*PROBLEM DETAILS:*
Write every line below out again, exactly as given, but leave out the pictures.

*PROVIDED DATA:*

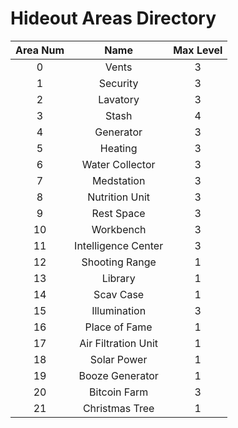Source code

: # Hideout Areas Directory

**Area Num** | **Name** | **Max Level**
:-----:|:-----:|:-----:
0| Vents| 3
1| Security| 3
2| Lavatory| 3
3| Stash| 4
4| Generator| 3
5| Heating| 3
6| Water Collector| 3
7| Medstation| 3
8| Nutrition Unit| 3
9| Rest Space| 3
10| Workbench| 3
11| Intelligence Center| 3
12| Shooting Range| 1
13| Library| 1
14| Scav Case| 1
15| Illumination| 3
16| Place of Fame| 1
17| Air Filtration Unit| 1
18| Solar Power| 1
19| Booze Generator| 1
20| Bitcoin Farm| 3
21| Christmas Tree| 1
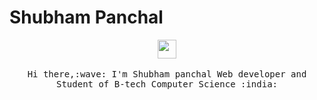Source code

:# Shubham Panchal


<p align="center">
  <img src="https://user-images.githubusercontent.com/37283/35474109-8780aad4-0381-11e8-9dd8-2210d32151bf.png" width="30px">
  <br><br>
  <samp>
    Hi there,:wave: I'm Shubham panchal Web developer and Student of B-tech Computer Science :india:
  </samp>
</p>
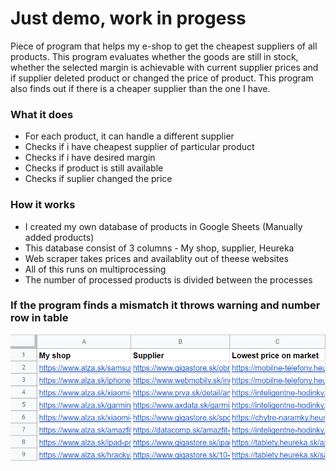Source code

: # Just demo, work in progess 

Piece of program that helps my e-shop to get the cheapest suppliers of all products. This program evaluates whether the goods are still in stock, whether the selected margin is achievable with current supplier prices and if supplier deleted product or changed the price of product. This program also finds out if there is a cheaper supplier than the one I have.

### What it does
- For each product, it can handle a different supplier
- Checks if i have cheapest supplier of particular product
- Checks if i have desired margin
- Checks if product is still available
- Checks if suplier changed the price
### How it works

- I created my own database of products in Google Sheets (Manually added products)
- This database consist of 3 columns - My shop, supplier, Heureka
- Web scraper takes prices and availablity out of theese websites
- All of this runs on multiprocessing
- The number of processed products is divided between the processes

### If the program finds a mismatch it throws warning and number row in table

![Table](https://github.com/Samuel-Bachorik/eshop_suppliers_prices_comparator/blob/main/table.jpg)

*REPLY:*
Source code

: # Hideout Areas Directory

**Area Num** | **Name** | **Max Level**
:-----:|:-----:|:-----:
0| Vents| 3
1| Security| 3
2| Lavatory| 3
3| Stash| 4
4| Generator| 3
5| Heating| 3
6| Water Collector| 3
7| Medstation| 3
8| Nutrition Unit| 3
9| Rest Space| 3
10| Workbench| 3
11| Intelligence Center| 3
12| Shooting Range| 1
13| Library| 1
14| Scav Case| 1
15| Illumination| 3
16| Place of Fame| 1
17| Air Filtration Unit| 1
18| Solar Power| 1
19| Booze Generator| 1
20| Bitcoin Farm| 3
21| Christmas Tree| 1
Source code

:# Shubham Panchal


<p align="center">
  <img src="https://user-images.githubusercontent.com/37283/35474109-8780aad4-0381-11e8-9dd8-2210d32151bf.png" width="30px">
  <br><br>
  <samp>
    Hi there,:wave: I'm Shubham panchal Web developer and Student of B-tech Computer Science :india:
  </samp>
</p>
Source code

: # Just demo, work in progess 

Piece of program that helps my e-shop to get the cheapest suppliers of all products. This program evaluates whether the goods are still in stock, whether the selected margin is achievable with current supplier prices and if supplier deleted product or changed the price of product. This program also finds out if there is a cheaper supplier than the one I have.

### What it does
- For each product, it can handle a different supplier
- Checks if i have cheapest supplier of particular product
- Checks if i have desired margin
- Checks if product is still available
- Checks if suplier changed the price
### How it works

- I created my own database of products in Google Sheets (Manually added products)
- This database consist of 3 columns - My shop, supplier, Heureka
- Web scraper takes prices and availablity out of theese websites
- All of this runs on multiprocessing
- The number of processed products is divided between the processes

### If the program finds a mismatch it throws warning and number row in table

![Table](https://github.com/Samuel-Bachorik/eshop_suppliers_prices_comparator/blob/main/table.jpg)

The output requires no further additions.